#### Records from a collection
# # #
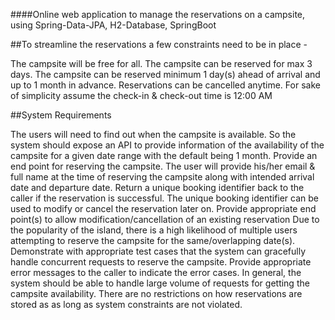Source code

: ####Online web application to manage the reservations on a campsite, using Spring-Data-JPA, H2-Database, SpringBoot


##To streamline the reservations a few constraints need to be in place -

The campsite will be free for all.
The campsite can be reserved for max 3 days.
The campsite can be reserved minimum 1 day(s) ahead of arrival and up to 1 month in advance. Reservations can be cancelled anytime.
For sake of simplicity assume the check-in & check-out time is 12:00 AM


##System Requirements

The users will need to find out when the campsite is available. 
So the system should expose an API to provide information of the availability of the campsite for a given date range with the default being 1 month.
Provide an end point for reserving the campsite. The user will provide his/her email & full name at the time of reserving the campsite along with intended arrival date and departure date. 
Return a unique booking identifier back to the caller if the reservation is successful. 
The unique booking identifier can be used to modify or cancel the reservation later on. 
Provide appropriate end point(s) to allow modification/cancellation of an existing reservation
Due to the popularity of the island, there is a high likelihood of multiple users attempting to reserve the campsite for the same/overlapping date(s). 
Demonstrate with appropriate test cases that the system can gracefully handle concurrent requests to reserve the campsite. Provide appropriate error messages to the caller to indicate the error cases.
In general, the system should be able to handle large volume of requests for getting the campsite availability.
There are no restrictions on how reservations are stored as as long as system constraints are not violated.

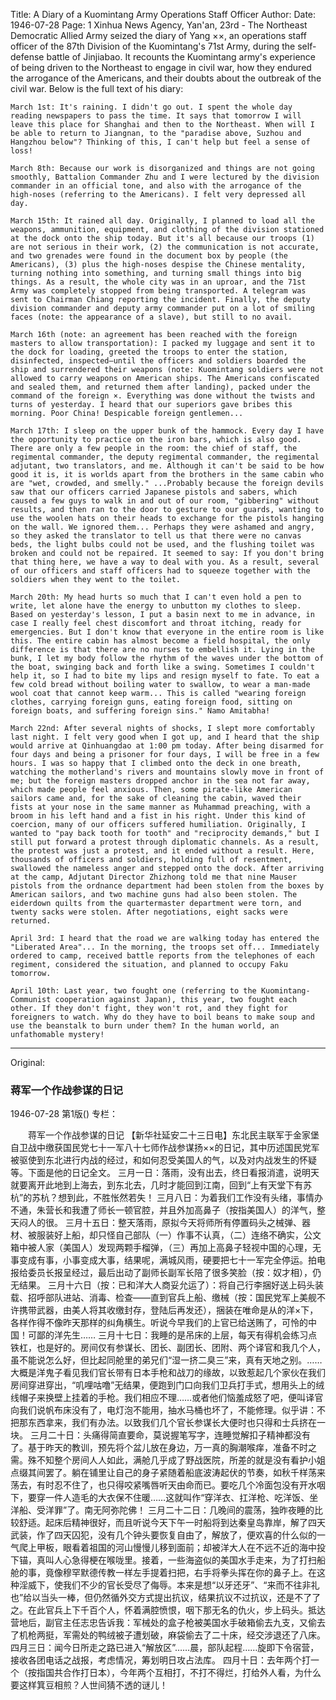 Title: A Diary of a Kuomintang Army Operations Staff Officer
Author:
Date: 1946-07-28
Page: 1
Xinhua News Agency, Yan'an, 23rd - The Northeast Democratic Allied Army seized the diary of Yang ××, an operations staff officer of the 87th Division of the Kuomintang's 71st Army, during the self-defense battle of Jinjiabao. It recounts the Kuomintang army's experience of being driven to the Northeast to engage in civil war, how they endured the arrogance of the Americans, and their doubts about the outbreak of the civil war. Below is the full text of his diary:

    March 1st: It's raining. I didn't go out. I spent the whole day reading newspapers to pass the time. It says that tomorrow I will leave this place for Shanghai and then to the Northeast. When will I be able to return to Jiangnan, to the "paradise above, Suzhou and Hangzhou below"? Thinking of this, I can't help but feel a sense of loss!

    March 8th: Because our work is disorganized and things are not going smoothly, Battalion Commander Zhu and I were lectured by the division commander in an official tone, and also with the arrogance of the high-noses (referring to the Americans). I felt very depressed all day.

    March 15th: It rained all day. Originally, I planned to load all the weapons, ammunition, equipment, and clothing of the division stationed at the dock onto the ship today. But it's all because our troops (1) are not serious in their work, (2) the communication is not accurate, and two grenades were found in the document box by people (the Americans), (3) plus the high-noses despise the Chinese mentality, turning nothing into something, and turning small things into big things. As a result, the whole city was in an uproar, and the 71st Army was completely stopped from being transported. A telegram was sent to Chairman Chiang reporting the incident. Finally, the deputy division commander and deputy army commander put on a lot of smiling faces (note: the appearance of a slave), but still to no avail.

    March 16th (note: an agreement has been reached with the foreign masters to allow transportation): I packed my luggage and sent it to the dock for loading, greeted the troops to enter the station, disinfected, inspected—until the officers and soldiers boarded the ship and surrendered their weapons (note: Kuomintang soldiers were not allowed to carry weapons on American ships. The Americans confiscated and sealed them, and returned them after landing), packed under the command of the foreign ×. Everything was done without the twists and turns of yesterday. I heard that our superiors gave bribes this morning. Poor China! Despicable foreign gentlemen...

    March 17th: I sleep on the upper bunk of the hammock. Every day I have the opportunity to practice on the iron bars, which is also good. There are only a few people in the room: the chief of staff, the regimental commander, the deputy regimental commander, the regimental adjutant, two translators, and me. Although it can't be said to be how good it is, it is worlds apart from the brothers in the same cabin who are "wet, crowded, and smelly." ...Probably because the foreign devils saw that our officers carried Japanese pistols and sabers, which caused a few guys to walk in and out of our room, "gibbering" without results, and then ran to the door to gesture to our guards, wanting to use the woolen hats on their heads to exchange for the pistols hanging on the wall. We ignored them... Perhaps they were ashamed and angry, so they asked the translator to tell us that there were no canvas beds, the light bulbs could not be used, and the flushing toilet was broken and could not be repaired. It seemed to say: If you don't bring that thing here, we have a way to deal with you. As a result, several of our officers and staff officers had to squeeze together with the soldiers when they went to the toilet.

    March 20th: My head hurts so much that I can't even hold a pen to write, let alone have the energy to unbutton my clothes to sleep. Based on yesterday's lesson, I put a basin next to me in advance, in case I really feel chest discomfort and throat itching, ready for emergencies. But I don't know that everyone in the entire room is like this. The entire cabin has almost become a field hospital, the only difference is that there are no nurses to embellish it. Lying in the bunk, I let my body follow the rhythm of the waves under the bottom of the boat, swinging back and forth like a swing. Sometimes I couldn't help it, so I had to bite my lips and resign myself to fate. To eat a few cold bread without boiling water to swallow, to wear a man-made wool coat that cannot keep warm... This is called "wearing foreign clothes, carrying foreign guns, eating foreign food, sitting on foreign boats, and suffering foreign sins." Namo Amitabha!

    March 22nd: After several nights of shocks, I slept more comfortably last night. I felt very good when I got up, and I heard that the ship would arrive at Qinhuangdao at 1:00 pm today. After being disarmed for four days and being a prisoner for four days, I will be free in a few hours. I was so happy that I climbed onto the deck in one breath, watching the motherland's rivers and mountains slowly move in front of me; but the foreign masters dropped anchor in the sea not far away, which made people feel anxious. Then, some pirate-like American sailors came and, for the sake of cleaning the cabin, waved their fists at your nose in the same manner as Muhammad preaching, with a broom in his left hand and a fist in his right. Under this kind of coercion, many of our officers suffered humiliation. Originally, I wanted to "pay back tooth for tooth" and "reciprocity demands," but I still put forward a protest through diplomatic channels. As a result, the protest was just a protest, and it ended without a result. Here, thousands of officers and soldiers, holding full of resentment, swallowed the nameless anger and stepped onto the dock. After arriving at the camp, Adjutant Director Zhizhong told me that nine Mauser pistols from the ordnance department had been stolen from the boxes by American sailors, and two machine guns had also been stolen. The eiderdown quilts from the quartermaster department were torn, and twenty sacks were stolen. After negotiations, eight sacks were returned.

    April 3rd: I heard that the road we are walking today has entered the "Liberated Area"... In the morning, the troops set off... Immediately ordered to camp, received battle reports from the telephones of each regiment, considered the situation, and planned to occupy Faku tomorrow.

    April 10th: Last year, two fought one (referring to the Kuomintang-Communist cooperation against Japan), this year, two fought each other. If they don't fight, they won't rot, and they fight for foreigners to watch. Why do they have to boil beans to make soup and use the beanstalk to burn under them? In the human world, an unfathomable mystery!



<hr /> 

Original: 


### 蒋军一个作战参谋的日记

1946-07-28
第1版()
专栏：

　　蒋军一个作战参谋的日记
    【新华社延安二十三日电】东北民主联军于金家堡自卫战中缴获国民党七十一军八十七师作战参谋扬××的日记，其中历述国民党军被驱使到东北进行内战的经过，和如何忍受美国人的气，以及对内战发生的怀疑等。下面是他的日记全文。
    三月一日：落雨，没有出去，终日看报消遣，说明天就要离开此地到上海去，到东北去，几时才能回到江南，回到“上有天堂下有苏杭”的苏杭？想到此，不胜怅然若失！
    三月八日：为着我们工作没有头绪，事情办不通，朱营长和我遭了师长一顿官腔，并且外加高鼻子（按指美国人）的洋气，整天闷人的很。
    三月十五日：整天落雨，原拟今天将师所有停置码头之械弹、器材、被服装好上船，却只怪自己部队（一）作事不认真，（二）连络不确实，公文箱中被人家（美国人）发现两颗手榴弹，（三）再加上高鼻子轻视中国的心理，无事变成有事，小事变成大事，结果呢，满城风雨，硬要把七十一军完全停运。拍电报给委员长报呈经过，最后出动了副师长副军长陪了很多笑脸（按：奴才相），仍无结果。
    三月十六日（按：已和洋大人商妥允运了）：将自己行李捆好送上码头装载、招呼部队进站、消毒、检查——直到官兵上船、缴械（按：国民党军上美舰不许携带武器，由美人将其收缴封存，登陆后再发还），捆装在唯命是从的洋×下，各样作得不像昨天那样的纠角横生。听说今早我们的上官已给送贿了，可怜的中国！可鄙的洋先生……
    三月十七日：我睡的是吊床的上层，每天有得机会练习点铁杠，也是好的。房间仅有参谋长、团长、副团长、团附、两个译官和我几个人，虽不能说怎么好，但比起同舱里的弟兄们“湿一挤二臭三”来，真有天地之别。……大概是洋鬼子看见我们官长带有日本手枪和战刀的缘故，以致惹起几个家伙在我们房间穿进穿出，“叽哩咕噜”无结果，便跑到门口向我们卫兵打手式，想用头上的绒线帽子来换壁上挂着的手枪。我们相应不理……或者他们恼羞成怒了吧，便叫译官向我们说帆布床没有了，电灯泡不能用，抽水马桶也坏了，不能修理。似乎讲：不把那东西拿来，我们有办法。以致我们几个官长参谋长大便时也只得和士兵挤在一块。
    三月二十日：头痛得简直要命，莫说握笔写字，连睡觉解扣子精神都没有了。基于昨天的教训，预先将个盆儿放在身边，万一真的胸潮喉痒，准备不时之需。殊不知整个房间人人如此，满舱几乎成了野战医院，所差的就是没有看护小姐点缀其间罢了。躺在铺里让自己的身子紧随着船底波涛起伏的节奏，如秋千样荡来荡去，有时忍不住了，也只得咬紧嘴唇听天由命而已。要吃几个冷面包没有开水咽下，要穿一件人造毛的大衣保不住暖……这就叫作“穿洋衣、扛洋枪、吃洋饭、坐洋船、受洋罪”了。南无阿弥陀佛！
    三月二十二日：几晚间的震荡，独昨夜睡的比较舒适。起床后精神很好，而且听说今天下午一时船将到达秦皇岛靠岸，解了四天武装，作了四天囚犯，没有几个钟头要恢复自由了，解放了，便欢喜的什么似的一气爬上甲板，眼看着祖国的河山慢慢儿移到面前；却被洋大人在不远不近的海中投下锚，真叫人心急得梗在喉咙里。接着，一些海盗似的美国水手走来，为了打扫船舱的事，竟像穆罕默德传教一样左手提着扫把，右手将拳头挥在你的鼻子上。在这种淫威下，使我们不少的官长受尽了侮辱。本来是想“以牙还牙”、“来而不往非礼也”给以当头一棒，但仍然循外交方式提出抗议，结果抗议不过抗议，还是不了了之。在此官兵上下千百个人，怀着满腔愤恨，咽下那无名的仇火，步上码头。抵达营地后，副官主任志忠告诉我：军械处的盒子枪被美国水手破箱偷去九支，又偷去了机枪两挺，军需处的鸭绒被子遭划破，麻袋偷去了二十床，经交涉退还了八床。
    四月三日：闻今日所走之路已进入“解放区”……晨，部队起程……旋即下令宿营，接收各团电话之战报，考虑情况，筹划明日攻占法库。
    四月十日：去年两个打一个（按指国共合作打日本），今年两个互相打，不打不得烂，打给外人看，为什么要这样箕豆相煎？人世间猜不透的谜儿！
# # #
#### WORK INSTRUCTION
Starting at the first line of the records above, set down each line exactly through the one that holds "##System Requirements". Omit pictures.

#### WRITTEN REPLY
Source code

: ####Online web application to manage the reservations on a campsite, using Spring-Data-JPA, H2-Database, SpringBoot


##To streamline the reservations a few constraints need to be in place -

The campsite will be free for all.
The campsite can be reserved for max 3 days.
The campsite can be reserved minimum 1 day(s) ahead of arrival and up to 1 month in advance. Reservations can be cancelled anytime.
For sake of simplicity assume the check-in & check-out time is 12:00 AM


##System Requirements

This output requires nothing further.